Sears, Roebuck & Company v. Penn Central Company

420 F.2d 560, 1970 U.S. App. LEXIS 11249
CourtCourt of Appeals for the First Circuit
DecidedJanuary 12, 1970
Docket7405_1
StatusPublished
Cited by5 cases

This text of 420 F.2d 560 (Sears, Roebuck & Company v. Penn Central Company) is published on Counsel Stack Legal Research, covering Court of Appeals for the First Circuit primary law. Counsel Stack provides free access to over 12 million legal documents including statutes, case law, regulations, and constitutions.

Bluebook
Sears, Roebuck & Company v. Penn Central Company, 420 F.2d 560, 1970 U.S. App. LEXIS 11249 (1st Cir. 1970).

Opinion

McENTEE, Circuit Judge.

On June 23, 1965, the defendant railroad’s warehouse in Allston, Massachusetts, was destroyed by fire.

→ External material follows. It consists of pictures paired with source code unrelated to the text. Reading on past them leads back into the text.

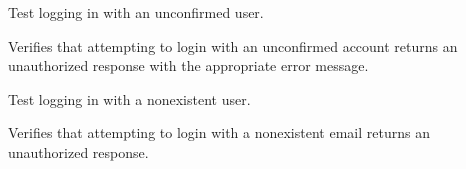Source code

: \documentclass[letterpaper,10pt,openany,oneside,english]{sphinxmanual}
\begin{document}
\begin{savenotes}\begin{fulllineitems}
\label{\detokenize{modules/tests:storeapi.tests.routers.test_user.test_login_user_not_confirmed}}
\pysigstartsignatures
{}
\pysigstopsignatures
\sphinxAtStartPar
Test logging in with an unconfirmed user.

\sphinxAtStartPar
Verifies that attempting to login with an unconfirmed account returns
an unauthorized response with the appropriate error message.

\end{fulllineitems}\end{savenotes}


\begin{savenotes}\begin{fulllineitems}
\label{\detokenize{modules/tests:storeapi.tests.routers.test_user.test_login_user_not_exists}}
\pysigstartsignatures
{}
\pysigstopsignatures
\sphinxAtStartPar
Test logging in with a non\sphinxhyphen{}existent user.

\sphinxAtStartPar
Verifies that attempting to login with a non\sphinxhyphen{}existent email returns
an unauthorized response.

\end{fulllineitems}\end{savenotes}

\end{document}
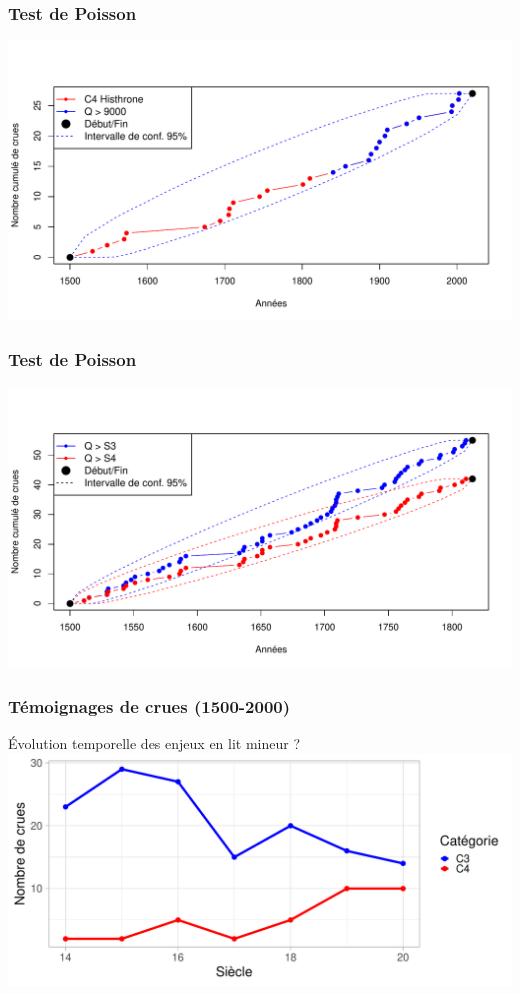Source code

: \documentclass[compress,9pt]{beamer}
\begin{document}
    	\begin{frame}
    		\frametitle{Test de Poisson}
    		\centering
    		\includegraphics[width = .9\textwidth]{./Figures/Poisson_C4_recent.pdf} 	
    	\end{frame}
    	   	
    	\begin{frame}
    		\frametitle{Test de Poisson}
    		\centering
    		\includegraphics[width = .9\textwidth]{./Figures/Poisson_C3-C4_FR.pdf} 	
    	\end{frame}
    	
    	\begin{frame}
		\frametitle{Témoignages de crues (1500-2000)}
		\centering 
		\vfill
		Évolution temporelle des enjeux en lit mineur ? 
		\vfill
		\includegraphics[width = .8\textwidth]{./Figures/Nb_C3-C4.pdf}
	\end{frame}
	
\end{document}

Plaintiffs allege, inter alia, that the fire was caused by defendant’s negligence and bring this action to recover for the loss of their property at the warehouse at the time of the fire. 1 The jury returned verdicts for the plaintiffs.

The warehouse, which was built in 1961, was about 450 feet long, 60 feet wide, and was divided into numerous bays and doors to permit loading and unloading of goods. The roof and siding above the loading platforms were metal and the interior floor was made of wooden planks. A wooden skirt extended all the way around the lower portion of the building. When built, the vertical planks- that formed the wooden apron were flush with the ground. But as the years passed and the ground settled, gaps of from six to ten inches appeared between the ground and the bottom edges of the boards. Also, as in the case of the planks in the floor of the warehouse, there were interstices of one-half to three-quarters of an inch between the vertical planks as well as in the ease of the planks in the floor of the warehouse. A chicken wire mesh had been placed inside the apron to keep animals from getting under the building, but it was testified that there were open spaces underneath the building that were “very easy for anything to go under.” The building was supported by pilings impregnated with creosote.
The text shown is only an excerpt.